Vu la procédure suivante :
Procédure contentieuse antérieure :
Mme A... B... a demandé au tribunal administratif de Lille d'annuler l'arrêté 19 septembre 2022 par lequel le préfet du Nord a rejeté sa demande de titre de séjour et lui a fait obligation de quitter le territoire français.
Par un jugement n°2207927 du 23 mai 2023, le tribunal administratif de Lille a rejeté sa demande.
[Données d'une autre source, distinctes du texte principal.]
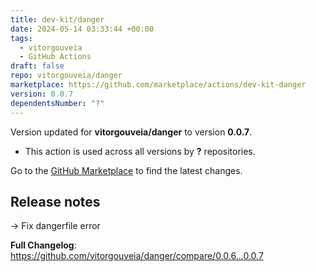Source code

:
 ```yaml
---
title: dev-kit/danger
date: 2024-05-14 03:33:44 +00:00
tags:
  - vitorgouveia
  - GitHub Actions
draft: false
repo: vitorgouveia/danger
marketplace: https://github.com/marketplace/actions/dev-kit-danger
version: 0.0.7
dependentsNumber: "?"
---
```



Version updated for **vitorgouveia/danger** to version **0.0.7**.
- This action is used across all versions by **?** repositories.

Go to the [GitHub Marketplace](https://github.com/marketplace/actions/dev-kit-danger) to find the latest changes.

## Release notes

-> Fix dangerfile error

**Full Changelog**: https://github.com/vitorgouveia/danger/compare/0.0.6...0.0.7
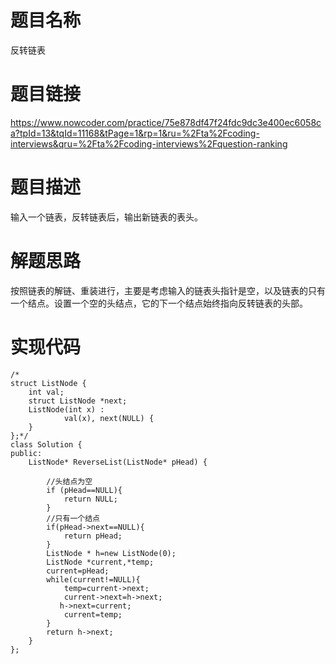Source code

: # 题目名称 
反转链表
# 题目链接 
https://www.nowcoder.com/practice/75e878df47f24fdc9dc3e400ec6058ca?tpId=13&tqId=11168&tPage=1&rp=1&ru=%2Fta%2Fcoding-interviews&qru=%2Fta%2Fcoding-interviews%2Fquestion-ranking
# 题目描述
输入一个链表，反转链表后，输出新链表的表头。

# 解题思路
按照链表的解链、重装进行，主要是考虑输入的链表头指针是空，以及链表的只有一个结点。设置一个空的头结点，它的下一个结点始终指向反转链表的头部。
# 实现代码

```
/*
struct ListNode {
	int val;
	struct ListNode *next;
	ListNode(int x) :
			val(x), next(NULL) {
	}
};*/
class Solution {
public:
    ListNode* ReverseList(ListNode* pHead) {
        
        //头结点为空
        if (pHead==NULL){
            return NULL;
        }
        //只有一个结点
        if(pHead->next==NULL){
            return pHead;
        }
        ListNode * h=new ListNode(0);
        ListNode *current,*temp;
        current=pHead;
        while(current!=NULL){
            temp=current->next;
            current->next=h->next;
           h->next=current;
            current=temp;
        }
        return h->next;
    }
};
```
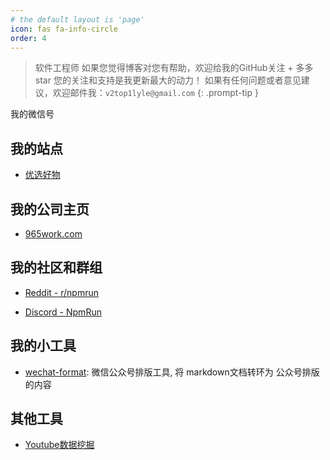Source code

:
 ```yaml
---
# the default layout is 'page'
icon: fas fa-info-circle
order: 4
---
```


> 软件工程师 
> 如果您觉得博客对您有帮助，欢迎给我的GitHub关注 + 多多star
> 您的关注和支持是我更新最大的动力！
> 如果有任何问题或者意见建议，欢迎邮件我：` v2top1lyle@gmail.com `
{: .prompt-tip }

我的微信号

## 我的站点

- [优选好物](https://haoliu.store)

## 我的公司主页

- [965work.com](https://www.965work.com/)

## 我的社区和群组

- [Reddit - r/npmrun](https://www.reddit.com/r/npmrun/)

- [Discord - NpmRun](https://discord.gg/4HjY6PPa)

## 我的小工具

- [wechat-format](https://lylelh.github.io/wechat-format/): 微信公众号排版工具, 将 markdown文档转环为 公众号排版的内容

## 其他工具

- [Youtube数据挖掘](https://socialblade.com/)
Procédure devant la cour :
Par une requête, enregistrée le 11 octobre 2023, Mme B..., représentée par Me Mannessier, demande à la cour :
1°) d'annuler le jugement du 23 mai 2023 ;
2°) d'annuler l'arrêté du 19 septembre 2022 ;
3°) d'enjoindre au préfet du Nord, à titre principal, de lui délivrer un titre de séjour temporaire dans le délai d'un mois à compter du présent arrêt, sous astreinte de 100 euros par jour de retard, ou, à titre subsidiaire, de procéder à un nouvel examen de sa demande de titre de séjour, dans les mêmes conditions de délais et d'astreinte ;
4°) de mettre à la charge de l'Etat une somme de 1 800 euros à verser à Me Mannessier, sur le fondement des dispositions combinées des articles L. 761-1 du code de justice administrative et 37 alinéa 2 de la loi du 10 juillet 1991.
Mme B... soutient que :
En ce qui concerne la décision de refus de titre de séjour :
- elle méconnaît les dispositions de l'article L. 425-9 du code de l'entrée et du séjour des étrangers et du droit d'asile,
- elle méconnaît les stipulations de l'article 3-1 de la convention internationale relative aux droits de l'enfant,
- elle méconnaît les stipulations de l'article 8 de la convention européenne de sauvegarde des droits de l'homme et des libertés fondamentales,
- elle est entachée d'un défaut d'examen particulier de sa situation personnelle.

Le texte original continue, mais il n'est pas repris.